More recently, self-piercing and clinching male and female fasteners were developed having tubular barrel portions as disclosed, for example, in U.S. Pat. No. 4,555,838 assigned to the Assignee of this Application. The self-piercing and clinching fasteners disclosed in this patent include a barrel portion that is tubular, and a radial flange portion that is integral with the barrel portion. These self-attaching male fasteners are installed in a die press, as described above, wherein the lower die platen includes a die button having a panel supporting surface, a central die post, and an annular die cavity surrounding the die post. The annular die cavity includes a semi-circular annular bottom surface, a radial lip portion at the upper extent of the semi-circular bottom surface, and a generally frustoconical surface extending from the radial lip portion to the end surface of the die button. It is very important in most applications of the self-piercing and clinching male fasteners that the fastener be able to withstand significant torque loads without twisting in the panel, which may destroy the fastener and panel assembly. One such method of increasing the torque characteristics of the male fastener has been drawing and slightly deforming the radial flange of the projection fastener into the panel with the upper die surface. However, this has proven to provide inadequate torque characteristics for many applications, including automotive applications.
Various attempts have been made to improve the torque resistance of self-piercing and riveting projection fasteners of the type disclosed in U.S. Pat. No. 4,555,838. Initially, anti-rotation protrusions or nubs were provided either on the barrel portion, or on the radial flange portion adjacent the barrel portion. As disclosed, for example, in U.S. Pat. No. 4,810,143, also assigned to the assignee of the present Application. Presently, self-attaching fastening elements of the type disclosed herein include a plurality of spaced pockets in the outer edge of the flange portion adjacent the barrel portion as disclosed in U.S. Pat. No. 5,020,950, also assigned to the assignee of the present Application. There remains, however, several problems associated with the use of pockets in the flange as disclosed in U.S. Pat. No. 5,020,950. First, the die surfaces which form the pockets wear, such that the pockets are not always fully formed in the flange portion resulting in insufficient torque resistance. Second, the self-piercing projection fastener and panel assembly is press sensitive. That is, if the panel metal is not fully deformed into the pockets, the torque resistance will be inadequate. Further, the pockets form stress risers in the panel which can become a source of failure of the fastener and panel assembly. Finally, the use of pockets in the flange portion may provide insufficient torque resistance, particularly where extreme torque resistance is required.

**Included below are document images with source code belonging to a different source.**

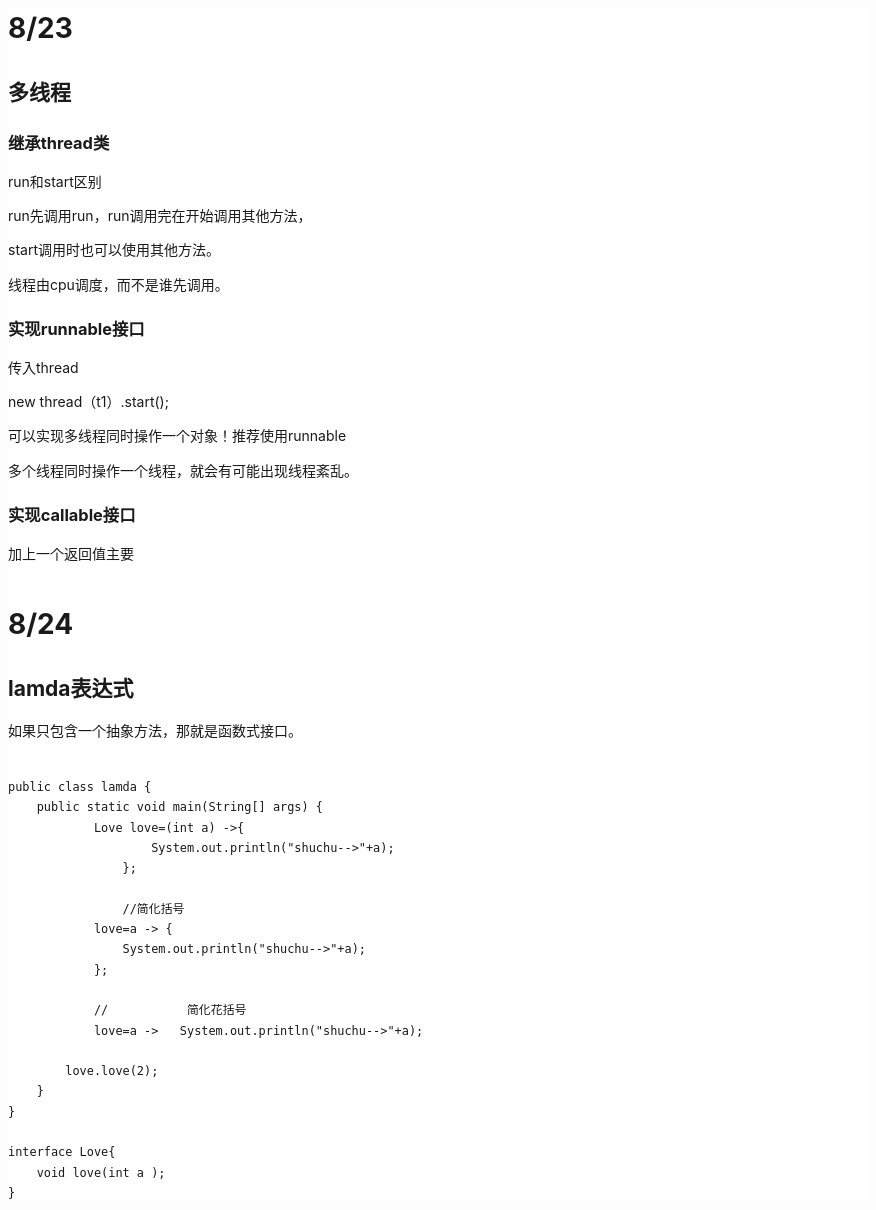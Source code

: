 # 8/23

## 多线程

### 继承thread类

run和start区别

run先调用run，run调用完在开始调用其他方法，

start调用时也可以使用其他方法。

线程由cpu调度，而不是谁先调用。

### 实现runnable接口

传入thread

new thread（t1）.start();

可以实现多线程同时操作一个对象！推荐使用runnable

多个线程同时操作一个线程，就会有可能出现线程紊乱。

### 实现callable接口

加上一个返回值主要

# 8/24

## lamda表达式

如果只包含一个抽象方法，那就是函数式接口。

```

public class lamda {
    public static void main(String[] args) {
            Love love=(int a) ->{
                    System.out.println("shuchu-->"+a);
                };
                
                //简化括号
            love=a -> {
                System.out.println("shuchu-->"+a);
            };
            
            //           简化花括号
            love=a ->   System.out.println("shuchu-->"+a);

        love.love(2);
    }
}

interface Love{
    void love(int a );
}
```
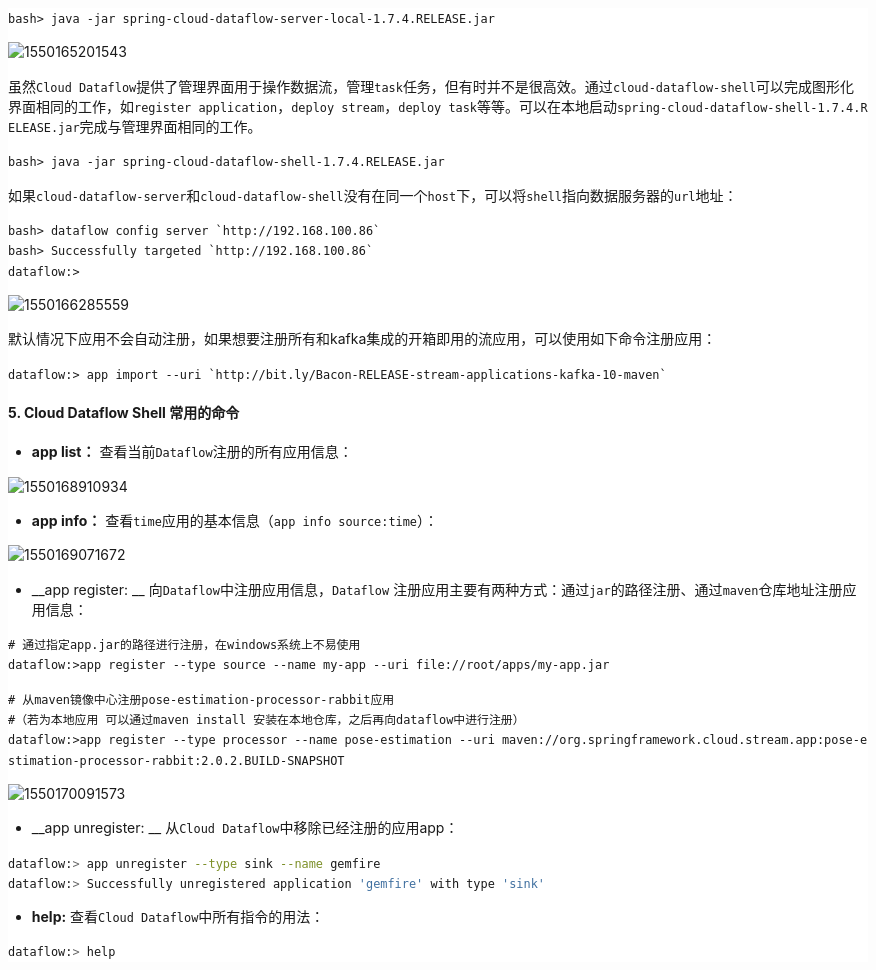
 ```shell
bash> java -jar spring-cloud-dataflow-server-local-1.7.4.RELEASE.jar
```
![1550165201543](C:\Users\ChinaDaas\AppData\Roaming\Typora\typora-user-images\1550165201543.png)

虽然`Cloud Dataflow`提供了管理界面用于操作数据流，管理`task`任务，但有时并不是很高效。通过`cloud-dataflow-shell`可以完成图形化界面相同的工作，如`register application`，`deploy stream`，`deploy task`等等。可以在本地启动`spring-cloud-dataflow-shell-1.7.4.RELEASE.jar`完成与管理界面相同的工作。
```shell
bash> java -jar spring-cloud-dataflow-shell-1.7.4.RELEASE.jar
```
如果`cloud-dataflow-server`和`cloud-dataflow-shell`没有在同一个`host`下，可以将`shell`指向数据服务器的`url`地址：
```shell
bash> dataflow config server `http://192.168.100.86`
bash> Successfully targeted `http://192.168.100.86`
dataflow:> 
```
![1550166285559](C:\Users\ChinaDaas\AppData\Roaming\Typora\typora-user-images\1550166285559.png)

默认情况下应用不会自动注册，如果想要注册所有和kafka集成的开箱即用的流应用，可以使用如下命令注册应用：
```shell
dataflow:> app import --uri `http://bit.ly/Bacon-RELEASE-stream-applications-kafka-10-maven`
```

#### 5. Cloud Dataflow Shell 常用的命令
* __app list：__ 查看当前`Dataflow`注册的所有应用信息：

![1550168910934](C:\Users\ChinaDaas\AppData\Roaming\Typora\typora-user-images\1550168910934.png)

* __app info：__ 查看`time`应用的基本信息（`app info source:time`）：

![1550169071672](C:\Users\ChinaDaas\AppData\Roaming\Typora\typora-user-images\1550169071672.png)

* __app register: __ 向`Dataflow`中注册应用信息，`Dataflow` 注册应用主要有两种方式：通过`jar`的路径注册、通过`maven`仓库地址注册应用信息：
```shell
# 通过指定app.jar的路径进行注册，在windows系统上不易使用
dataflow:>app register --type source --name my-app --uri file://root/apps/my-app.jar
```
```shell
# 从maven镜像中心注册pose-estimation-processor-rabbit应用
#（若为本地应用 可以通过maven install 安装在本地仓库，之后再向dataflow中进行注册）
dataflow:>app register --type processor --name pose-estimation --uri maven://org.springframework.cloud.stream.app:pose-estimation-processor-rabbit:2.0.2.BUILD-SNAPSHOT
```

![1550170091573](C:\Users\ChinaDaas\AppData\Roaming\Typora\typora-user-images\1550170091573.png)

* __app unregister: __ 从`Cloud Dataflow`中移除已经注册的应用app：
```bash
dataflow:> app unregister --type sink --name gemfire
dataflow:> Successfully unregistered application 'gemfire' with type 'sink'
```
* __help:__ 查看`Cloud Dataflow`中所有指令的用法：
```bash
dataflow:> help
```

Attempts have been made to reduce the impact of the problems associated with the anti-rotation concepts detailed above. One such example is disclosed in pending U.S. patent application Ser. No. 10/004,918. This application discloses a radial flange portion having a radial surface defining spaced concave surfaces separated by an outer cylindrical surface. During installation of the fastening element to the panel, the barrel portion is deformed outwardly and upwardly defining a U-shaped channel that receives the panel. The radial flange deforms the panel downwardly into the U-shaped channel, thereby securing the fastening element to the panel. The outer cylindrical surfaces further deform the panel providing an interaction between the radial flange portion and the panel that produces anti-rotational qualities that increase the torque capabilities of the fastening element.
The arcuate design of the radial flange portion disclosed in the U.S. patent application referenced above has proven to increase the torque characteristics of the fastening elements. While the arcuate configuration is beneficial to deforming the panel due to the smooth transition of its arcuate shape, it is believed that the torque characteristics of the fastening element may be improved further by optimizing the design of the radial surface. Therefore, it would be desirable to provide a radial surface having a configuration capable of increasing the torque characteristics of the fastening element being mechanically attached to the panel.